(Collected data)
☆ ☆ ☆ ☆ ☆ ☆ ☆

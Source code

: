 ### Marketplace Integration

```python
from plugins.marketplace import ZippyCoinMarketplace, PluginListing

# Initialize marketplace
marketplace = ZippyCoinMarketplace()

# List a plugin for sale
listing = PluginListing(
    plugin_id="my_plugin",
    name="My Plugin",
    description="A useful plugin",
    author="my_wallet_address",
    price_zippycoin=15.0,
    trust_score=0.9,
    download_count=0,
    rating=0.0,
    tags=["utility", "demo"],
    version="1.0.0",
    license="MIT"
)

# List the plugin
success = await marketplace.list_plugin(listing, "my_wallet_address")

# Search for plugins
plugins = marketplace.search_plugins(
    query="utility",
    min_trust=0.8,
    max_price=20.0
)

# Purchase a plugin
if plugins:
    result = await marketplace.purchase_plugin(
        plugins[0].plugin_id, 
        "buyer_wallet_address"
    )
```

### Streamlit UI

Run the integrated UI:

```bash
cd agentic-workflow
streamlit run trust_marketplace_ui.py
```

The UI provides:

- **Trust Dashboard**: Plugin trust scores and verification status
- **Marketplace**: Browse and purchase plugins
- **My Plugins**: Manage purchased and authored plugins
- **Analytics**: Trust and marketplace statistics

☆ ☆ ☆ ☆ ☆ ☆ ☆

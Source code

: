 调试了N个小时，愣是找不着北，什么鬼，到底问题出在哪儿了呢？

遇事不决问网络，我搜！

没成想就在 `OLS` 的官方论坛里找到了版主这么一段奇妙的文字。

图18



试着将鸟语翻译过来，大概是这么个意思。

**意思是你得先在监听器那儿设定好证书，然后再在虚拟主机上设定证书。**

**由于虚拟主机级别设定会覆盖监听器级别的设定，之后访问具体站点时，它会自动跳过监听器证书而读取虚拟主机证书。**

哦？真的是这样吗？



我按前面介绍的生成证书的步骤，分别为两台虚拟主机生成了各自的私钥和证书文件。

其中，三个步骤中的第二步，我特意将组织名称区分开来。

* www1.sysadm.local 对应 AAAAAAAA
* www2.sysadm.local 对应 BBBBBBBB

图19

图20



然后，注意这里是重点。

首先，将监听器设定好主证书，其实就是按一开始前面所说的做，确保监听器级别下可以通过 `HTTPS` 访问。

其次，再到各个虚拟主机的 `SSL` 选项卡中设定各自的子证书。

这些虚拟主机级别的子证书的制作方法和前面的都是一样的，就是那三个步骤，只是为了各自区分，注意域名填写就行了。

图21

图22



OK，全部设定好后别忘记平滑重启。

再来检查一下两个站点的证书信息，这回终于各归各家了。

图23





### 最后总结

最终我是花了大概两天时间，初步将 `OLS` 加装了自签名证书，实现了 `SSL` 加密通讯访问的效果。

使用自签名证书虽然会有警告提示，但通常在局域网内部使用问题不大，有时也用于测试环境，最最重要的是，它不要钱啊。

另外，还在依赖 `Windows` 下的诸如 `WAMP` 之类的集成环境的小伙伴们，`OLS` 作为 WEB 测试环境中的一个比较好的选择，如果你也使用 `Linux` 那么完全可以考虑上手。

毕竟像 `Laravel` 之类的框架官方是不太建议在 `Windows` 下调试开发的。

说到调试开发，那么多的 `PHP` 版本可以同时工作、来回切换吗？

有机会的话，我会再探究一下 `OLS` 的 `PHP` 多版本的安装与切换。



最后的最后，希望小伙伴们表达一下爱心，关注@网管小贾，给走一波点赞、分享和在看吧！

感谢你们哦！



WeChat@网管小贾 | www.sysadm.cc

☆ ☆ ☆ ☆ ☆ ☆ ☆

Instructions to follow: Please copy each line of the records above that holds the word "plugins".

Answer to this task:
from plugins.marketplace import ZippyCoinMarketplace, PluginListing
# Search for plugins
plugins = marketplace.search_plugins(
if plugins:
        plugins[0].plugin_id, 
- **Marketplace**: Browse and purchase plugins
- **My Plugins**: Manage purchased and authored plugins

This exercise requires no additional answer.